Greenberg's Universals
Joseph Greenberg's typological work in the 1960s grounded markedness in cross-linguistic distributional facts. His implicational universals (e.g. "if a language has nasal vowels, it has oral vowels") provided an empirical basis for marked/unmarked distinctions independent of any specific theory of grammar. This typological grounding became the foundation for markedness in SLA.
Eckman's Markedness Differential Hypothesis
Eckman (1977) proposed the Markedness Differential Hypothesis (MDH) to repair limitations of the Contrastive Analysis Hypothesis. Pure contrastive analysis predicted difficulty wherever L1 and L2 differed, but produced too many false positives: many L1-L2 differences caused no learner difficulty. Eckman's revision tied difficulty to typological markedness:
- Areas of the L2 that differ from the L1 and are more marked than the L1 will be difficult, with relative difficulty proportional to the degree of markedness.
- Areas of the L2 that differ from the L1 but are not more marked will not be difficult.
- The relative difficulty of marked features in the L2 will correspond to their relative typological markedness.

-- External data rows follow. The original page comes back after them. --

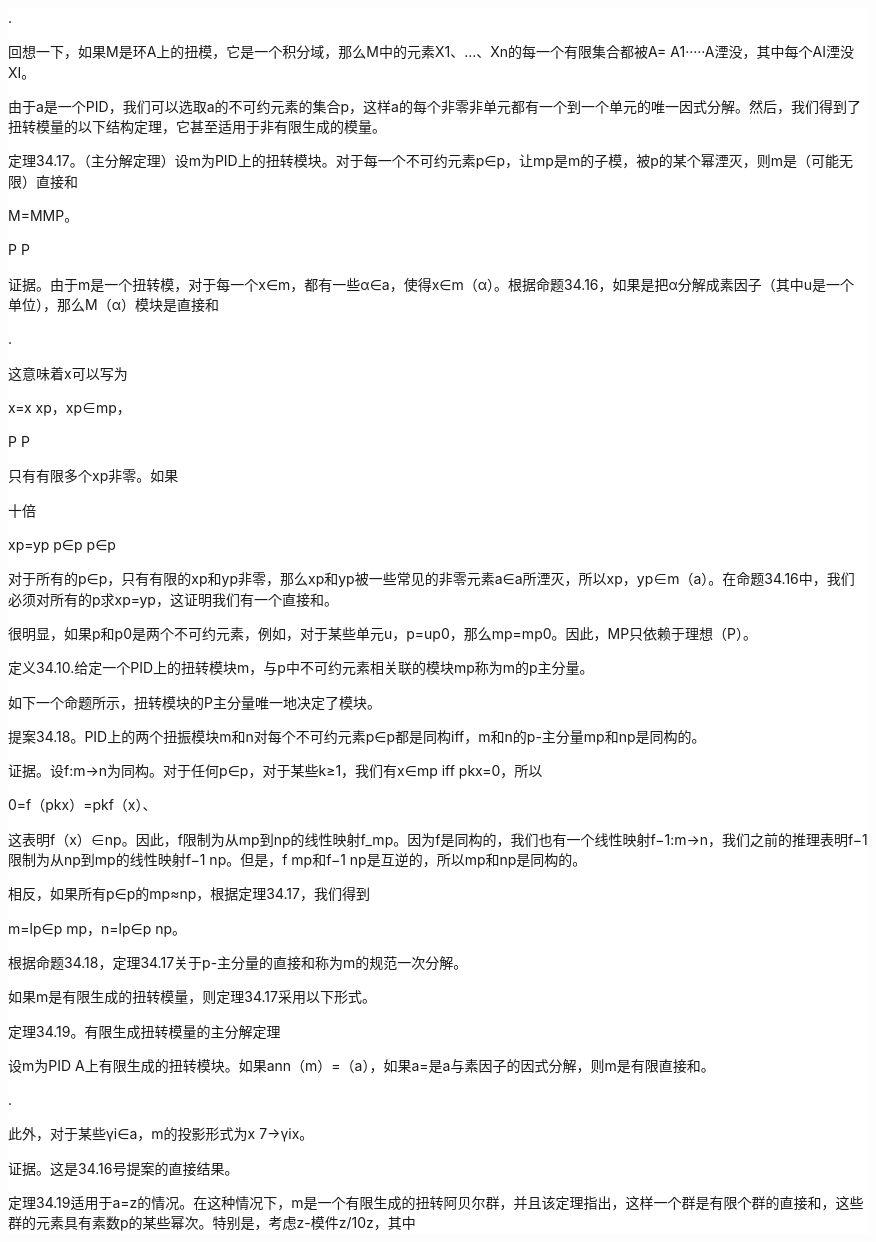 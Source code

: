 .

回想一下，如果M是环A上的扭模，它是一个积分域，那么M中的元素X1、…、Xn的每一个有限集合都被A= A1·····A湮没，其中每个AI湮没XI。

由于a是一个PID，我们可以选取a的不可约元素的集合p，这样a的每个非零非单元都有一个到一个单元的唯一因式分解。然后，我们得到了扭转模量的以下结构定理，它甚至适用于非有限生成的模量。

定理34.17。（主分解定理）设m为PID上的扭转模块。对于每一个不可约元素p∈p，让mp是m的子模，被p的某个幂湮灭，则m是（可能无限）直接和

M=MMP。

P P

证据。由于m是一个扭转模，对于每一个x∈m，都有一些α∈a，使得x∈m（α）。根据命题34.16，如果是把α分解成素因子（其中u是一个单位），那么M（α）模块是直接和

.

这意味着x可以写为

x=x xp，xp∈mp，

P P

只有有限多个xp非零。如果

十倍

xp=yp p∈p p∈p

对于所有的p∈p，只有有限的xp和yp非零，那么xp和yp被一些常见的非零元素a∈a所湮灭，所以xp，yp∈m（a）。在命题34.16中，我们必须对所有的p求xp=yp，这证明我们有一个直接和。

很明显，如果p和p0是两个不可约元素，例如，对于某些单元u，p=up0，那么mp=mp0。因此，MP只依赖于理想（P）。

定义34.10.给定一个PID上的扭转模块m，与p中不可约元素相关联的模块mp称为m的p主分量。

如下一个命题所示，扭转模块的P主分量唯一地决定了模块。

提案34.18。PID上的两个扭振模块m和n对每个不可约元素p∈p都是同构iff，m和n的p-主分量mp和np是同构的。

证据。设f:m→n为同构。对于任何p∈p，对于某些k≥1，我们有x∈mp iff pkx=0，所以

0=f（pkx）=pkf（x）、

这表明f（x）∈np。因此，f限制为从mp到np的线性映射f_mp。因为f是同构的，我们也有一个线性映射f−1:m→n，我们之前的推理表明f−1限制为从np到mp的线性映射f−1 np。但是，f mp和f−1 np是互逆的，所以mp和np是同构的。

相反，如果所有p∈p的mp≈np，根据定理34.17，我们得到

m=lp∈p mp，n=lp∈p np。

根据命题34.18，定理34.17关于p-主分量的直接和称为m的规范一次分解。

如果m是有限生成的扭转模量，则定理34.17采用以下形式。

定理34.19。有限生成扭转模量的主分解定理

设m为PID A上有限生成的扭转模块。如果ann（m）=（a），如果a=是a与素因子的因式分解，则m是有限直接和。

.

此外，对于某些γi∈a，m的投影形式为x 7→γix。

证据。这是34.16号提案的直接结果。

定理34.19适用于a=z的情况。在这种情况下，m是一个有限生成的扭转阿贝尔群，并且该定理指出，这样一个群是有限个群的直接和，这些群的元素具有素数p的某些幂次。特别是，考虑z-模件z/10z，其中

The MDH explains, for instance, why English speakers acquiring German final-devoicing have less trouble than German speakers acquiring English final voicing: voiced obstruents word-finally are more marked than voiceless ones, so the L2 acquisition of the marked direction is harder.

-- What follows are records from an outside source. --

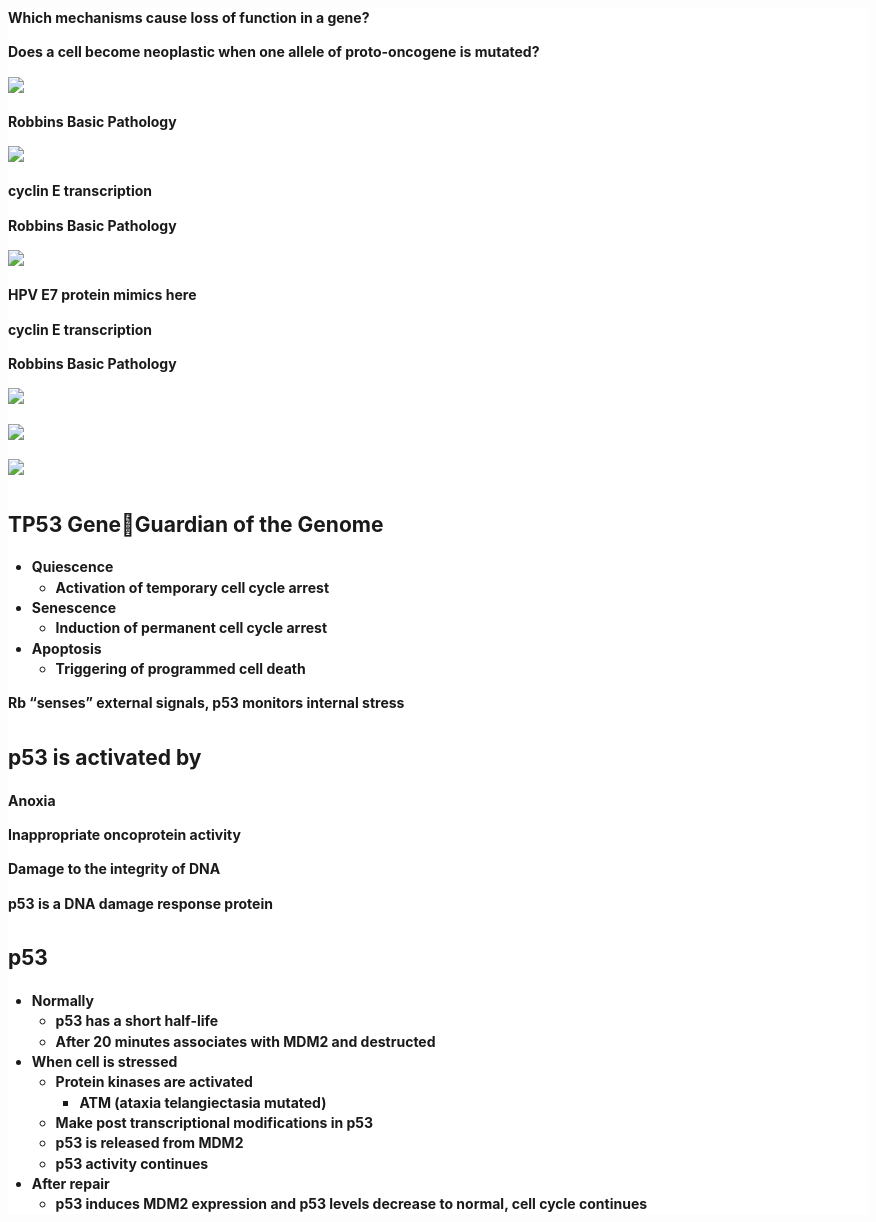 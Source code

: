 **Which mechanisms cause loss of function in a gene?**

**Does a cell become neoplastic when one allele of proto-oncogene is
mutated?**

![](./img-local/Hallmarks-of-Cancer-155.png)

**Robbins Basic Pathology**

![](./img-local/Hallmarks-of-Cancer-156.png)

**cyclin E transcription**

**Robbins Basic Pathology**

![](./img-local/Hallmarks-of-Cancer-157.png)

**HPV E7 protein mimics here**

**cyclin E transcription**

**Robbins Basic Pathology**

![](./img-local/Hallmarks-of-Cancer-158.png)

![](./img-local/Hallmarks-of-Cancer-159.png)

![](./img-local/Hallmarks-of-Cancer-160.png)

## TP53 GeneGuardian of the Genome

- **Quiescence**
  - **Activation of temporary cell cycle arrest**
- **Senescence**
  - **Induction of permanent cell cycle arrest**
- **Apoptosis**
  - **Triggering of programmed cell death**

**Rb “senses” external signals, p53 monitors internal stress**

## p53 is activated by

**Anoxia**

**Inappropriate oncoprotein activity**

**Damage to the integrity of DNA**

**p53 is a DNA damage response protein**

## p53

- **Normally**
  - **p53 has a short half-life**
  - **After 20 minutes associates with MDM2 and destructed**
- **When cell is stressed**
  - **Protein kinases are activated**
    - **ATM (ataxia telangiectasia mutated)**
  - **Make post transcriptional modifications in p53**
  - **p53 is released from MDM2**
  - **p53 activity continues**
- **After repair**
  - **p53 induces MDM2 expression and p53 levels decrease to normal,
    cell cycle continues**
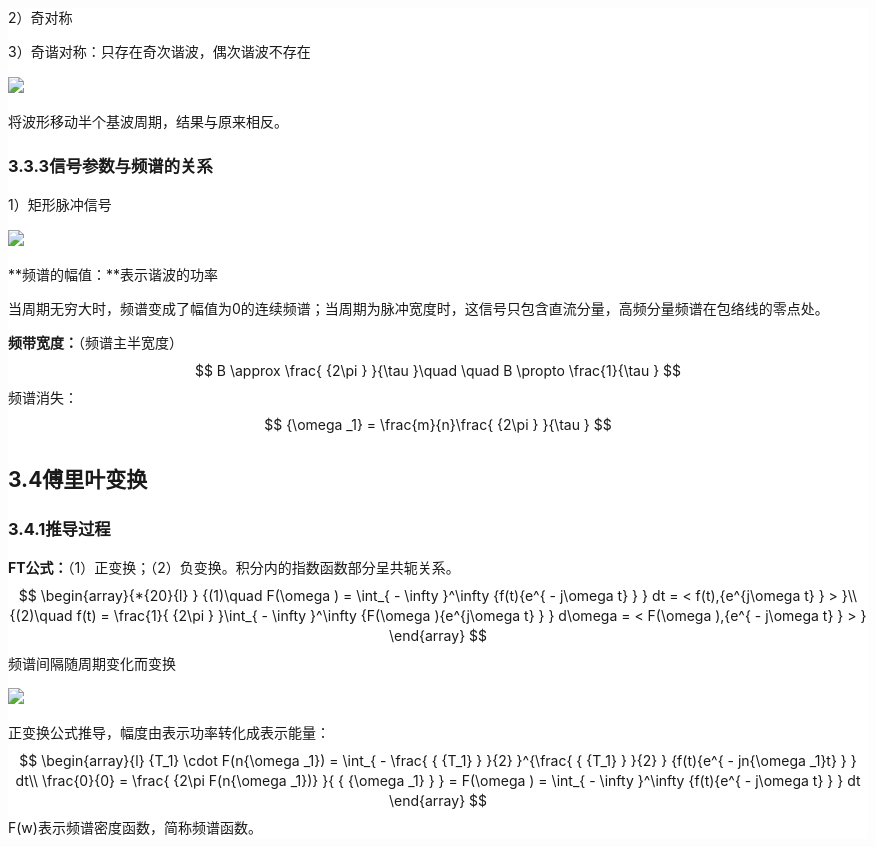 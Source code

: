 2）奇对称

3）奇谐对称：只存在奇次谐波，偶次谐波不存在

![ ](https://s2.loli.net/2022/03/09/WtOSuX51hVyTLni.png)

将波形移动半个基波周期，结果与原来相反。

### 3.3.3信号参数与频谱的关系

1）矩形脉冲信号

![](https://s2.loli.net/2022/03/08/HFVlE58bmGMvsqA.png)

**频谱的幅值：**表示谐波的功率

当周期无穷大时，频谱变成了幅值为0的连续频谱；当周期为脉冲宽度时，这信号只包含直流分量，高频分量频谱在包络线的零点处。

**频带宽度：**（频谱主半宽度）
$$
B \approx \frac{ {2\pi } }{\tau }\quad \quad B \propto \frac{1}{\tau }
$$
频谱消失：
$$
{\omega _1} = \frac{m}{n}\frac{ {2\pi } }{\tau }
$$

## 3.4傅里叶变换

### 3.4.1推导过程

**FT公式：**（1）正变换；（2）负变换。积分内的指数函数部分呈共轭关系。
$$
\begin{array}{*{20}{l} }
{(1)\quad F(\omega ) = \int_{ - \infty }^\infty  {f(t){e^{ - j\omega t} } } dt =  < f(t),{e^{j\omega t} } > }\\
{(2)\quad f(t) = \frac{1}{ {2\pi } }\int_{ - \infty }^\infty  {F(\omega ){e^{j\omega t} } } d\omega  =  < F(\omega ),{e^{ - j\omega t} } > }
\end{array}
$$
频谱间隔随周期变化而变换

![](https://s2.loli.net/2022/03/09/Fh6xDG3PKpMyQ4g.png)

正变换公式推导，幅度由表示功率转化成表示能量：
$$
\begin{array}{l}
{T_1} \cdot F(n{\omega _1}) = \int_{ - \frac{ { {T_1} } }{2} }^{\frac{ { {T_1} } }{2} } {f(t){e^{ - jn{\omega _1}t} } } dt\\
\frac{0}{0} = \frac{ {2\pi F(n{\omega _1})} }{ { {\omega _1} } } = F(\omega ) = \int_{ - \infty }^\infty  {f(t){e^{ - j\omega t} } } dt
\end{array}
$$
F(w)表示频谱密度函数，简称频谱函数。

Eckman later refined this into the Structural Conformity Hypothesis (1991), claiming that typological universals constraining native grammars also constrain interlanguage grammars, regardless of L1-L2 differences.
Markedness Beyond Phonology
Markedness has been extended to:
- Morphology: singular is unmarked relative to plural in most languages; nominative unmarked relative to oblique cases; present tense unmarked relative to past or future.
- Syntax: SVO and SOV word orders are unmarked relative to VSO; declaratives unmarked relative to interrogatives.
- Semantics: positive terms (good, long) are unmarked relative to negatives (bad, short), as evidenced by their use in neutral measurement questions ("How long is it?" not "How short is it?").
Critiques and Current Status
The concept has been criticised for vagueness: the various indicators (frequency, complexity, distribution) do not always converge on the same member as marked. Haspelmath (2006) argued that "markedness" should be retired in favour of more specific notions like frequency and structural complexity, since the unified concept obscures rather than illuminates. Others, working in Optimality Theory, have retained markedness as a constraint type, with universal markedness constraints competing with faithfulness constraints.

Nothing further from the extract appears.